▶ [HOW TO COMPLETE THIS TASK]:
Scan the data below for the string "real". Show every line where it turns up.

▶ [Stored records]:

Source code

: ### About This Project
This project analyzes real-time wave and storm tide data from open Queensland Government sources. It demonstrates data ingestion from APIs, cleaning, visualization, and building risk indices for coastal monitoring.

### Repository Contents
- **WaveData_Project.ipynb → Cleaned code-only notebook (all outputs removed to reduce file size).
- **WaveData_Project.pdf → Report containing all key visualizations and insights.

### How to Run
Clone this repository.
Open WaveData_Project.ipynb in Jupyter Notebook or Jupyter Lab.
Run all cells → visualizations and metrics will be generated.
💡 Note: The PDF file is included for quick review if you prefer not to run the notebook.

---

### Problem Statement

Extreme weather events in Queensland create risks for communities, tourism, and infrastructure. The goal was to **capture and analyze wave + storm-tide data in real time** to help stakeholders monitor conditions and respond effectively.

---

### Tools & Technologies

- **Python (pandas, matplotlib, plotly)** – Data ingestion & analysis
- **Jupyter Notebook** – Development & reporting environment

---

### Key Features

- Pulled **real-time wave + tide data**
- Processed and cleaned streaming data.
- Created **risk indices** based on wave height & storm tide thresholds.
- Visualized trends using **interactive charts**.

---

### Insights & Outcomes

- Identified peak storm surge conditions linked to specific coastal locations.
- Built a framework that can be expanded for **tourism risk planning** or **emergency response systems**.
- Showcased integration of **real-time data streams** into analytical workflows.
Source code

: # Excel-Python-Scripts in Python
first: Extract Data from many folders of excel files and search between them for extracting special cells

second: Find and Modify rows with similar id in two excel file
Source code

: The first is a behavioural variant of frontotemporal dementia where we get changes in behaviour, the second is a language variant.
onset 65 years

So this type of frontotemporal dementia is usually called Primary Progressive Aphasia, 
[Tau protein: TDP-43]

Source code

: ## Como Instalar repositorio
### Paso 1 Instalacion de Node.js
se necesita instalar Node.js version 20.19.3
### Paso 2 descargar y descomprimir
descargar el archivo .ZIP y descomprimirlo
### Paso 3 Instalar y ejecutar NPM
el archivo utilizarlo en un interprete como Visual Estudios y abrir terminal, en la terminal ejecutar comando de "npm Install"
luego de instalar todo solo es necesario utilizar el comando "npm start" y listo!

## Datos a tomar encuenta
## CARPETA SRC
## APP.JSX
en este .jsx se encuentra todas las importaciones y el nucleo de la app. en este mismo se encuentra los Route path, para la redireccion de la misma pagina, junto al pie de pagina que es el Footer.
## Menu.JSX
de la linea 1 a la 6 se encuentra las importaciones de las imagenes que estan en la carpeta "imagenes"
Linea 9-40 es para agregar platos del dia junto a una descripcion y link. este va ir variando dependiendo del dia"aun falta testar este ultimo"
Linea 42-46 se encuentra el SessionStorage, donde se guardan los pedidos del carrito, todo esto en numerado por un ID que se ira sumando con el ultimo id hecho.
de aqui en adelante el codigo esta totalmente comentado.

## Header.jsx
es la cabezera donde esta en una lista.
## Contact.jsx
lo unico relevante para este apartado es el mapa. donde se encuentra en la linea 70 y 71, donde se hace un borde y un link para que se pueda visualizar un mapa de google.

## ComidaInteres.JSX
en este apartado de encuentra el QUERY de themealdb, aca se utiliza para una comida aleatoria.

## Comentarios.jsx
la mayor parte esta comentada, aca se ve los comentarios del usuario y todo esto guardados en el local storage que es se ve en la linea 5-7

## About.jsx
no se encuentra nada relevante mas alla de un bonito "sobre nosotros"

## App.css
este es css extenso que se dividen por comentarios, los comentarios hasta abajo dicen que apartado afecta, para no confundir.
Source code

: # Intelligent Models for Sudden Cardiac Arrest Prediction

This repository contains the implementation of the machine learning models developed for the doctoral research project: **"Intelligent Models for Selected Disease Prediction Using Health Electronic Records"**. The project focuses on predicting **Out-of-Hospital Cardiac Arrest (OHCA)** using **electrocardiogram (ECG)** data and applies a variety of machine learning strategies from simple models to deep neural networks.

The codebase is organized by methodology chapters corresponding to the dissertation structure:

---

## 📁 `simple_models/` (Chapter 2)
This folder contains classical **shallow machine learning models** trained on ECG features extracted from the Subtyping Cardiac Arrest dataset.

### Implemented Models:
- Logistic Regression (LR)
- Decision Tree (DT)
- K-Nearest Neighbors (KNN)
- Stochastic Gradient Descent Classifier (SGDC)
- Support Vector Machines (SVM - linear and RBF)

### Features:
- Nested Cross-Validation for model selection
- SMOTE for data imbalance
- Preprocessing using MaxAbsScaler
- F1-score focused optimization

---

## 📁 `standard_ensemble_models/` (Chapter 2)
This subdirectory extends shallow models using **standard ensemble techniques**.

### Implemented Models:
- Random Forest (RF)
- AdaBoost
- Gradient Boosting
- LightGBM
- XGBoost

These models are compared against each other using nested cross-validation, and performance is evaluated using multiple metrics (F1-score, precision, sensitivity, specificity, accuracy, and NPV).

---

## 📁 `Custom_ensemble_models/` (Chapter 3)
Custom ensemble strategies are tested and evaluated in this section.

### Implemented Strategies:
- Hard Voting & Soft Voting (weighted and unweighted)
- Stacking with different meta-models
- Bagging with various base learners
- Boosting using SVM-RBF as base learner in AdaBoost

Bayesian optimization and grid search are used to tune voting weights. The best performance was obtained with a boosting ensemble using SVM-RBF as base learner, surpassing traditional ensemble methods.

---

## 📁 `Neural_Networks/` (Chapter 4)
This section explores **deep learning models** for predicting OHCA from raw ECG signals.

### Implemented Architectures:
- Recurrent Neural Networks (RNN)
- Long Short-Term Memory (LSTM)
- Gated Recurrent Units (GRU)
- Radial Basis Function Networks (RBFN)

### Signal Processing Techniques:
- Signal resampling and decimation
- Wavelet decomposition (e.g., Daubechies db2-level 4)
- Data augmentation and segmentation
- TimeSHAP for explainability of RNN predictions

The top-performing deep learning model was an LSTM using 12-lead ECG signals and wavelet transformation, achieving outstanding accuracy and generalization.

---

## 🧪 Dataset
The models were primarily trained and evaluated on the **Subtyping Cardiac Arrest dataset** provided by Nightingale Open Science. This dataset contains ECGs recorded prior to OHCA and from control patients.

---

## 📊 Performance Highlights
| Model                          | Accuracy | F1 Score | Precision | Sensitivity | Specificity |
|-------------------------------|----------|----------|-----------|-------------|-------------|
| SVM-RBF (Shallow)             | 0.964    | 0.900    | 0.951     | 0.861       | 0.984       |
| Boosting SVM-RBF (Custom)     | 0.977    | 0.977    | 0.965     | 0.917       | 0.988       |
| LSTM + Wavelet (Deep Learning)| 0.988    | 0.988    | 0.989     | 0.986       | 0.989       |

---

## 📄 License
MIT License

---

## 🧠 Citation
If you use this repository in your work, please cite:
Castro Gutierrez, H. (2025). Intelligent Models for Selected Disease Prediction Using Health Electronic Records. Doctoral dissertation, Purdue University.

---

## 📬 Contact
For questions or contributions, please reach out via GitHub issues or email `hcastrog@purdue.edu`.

▶ [RESULT OF THE EXERCISE]:
This project analyzes real-time wave and storm tide data from open Queensland Government sources. It demonstrates data ingestion from APIs, cleaning, visualization, and building risk indices for coastal monitoring.
Extreme weather events in Queensland create risks for communities, tourism, and infrastructure. The goal was to **capture and analyze wave + storm-tide data in real time** to help stakeholders monitor conditions and respond effectively.
- Pulled **real-time wave + tide data**
- Showcased integration of **real-time data streams** into analytical workflows.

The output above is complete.